(Records from a collection)
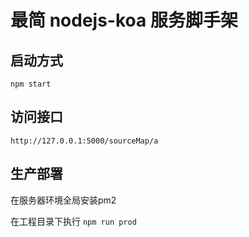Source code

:# 最简 nodejs-koa 服务脚手架

## 启动方式

```
npm start 
```

## 访问接口
```
http://127.0.0.1:5000/sourceMap/a
```

## 生产部署

在服务器环境全局安装pm2

在工程目录下执行 `npm run prod`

» Task: Starting at the line with "最简 nodejs-koa 服务脚手架", copy every line down to the last one above, exactly as written and with nothing else.

» Answer box:
:# 最简 nodejs-koa 服务脚手架

## 启动方式

```
npm start 
```

## 访问接口
```
http://127.0.0.1:5000/sourceMap/a
```

## 生产部署

在服务器环境全局安装pm2

在工程目录下执行 `npm run prod`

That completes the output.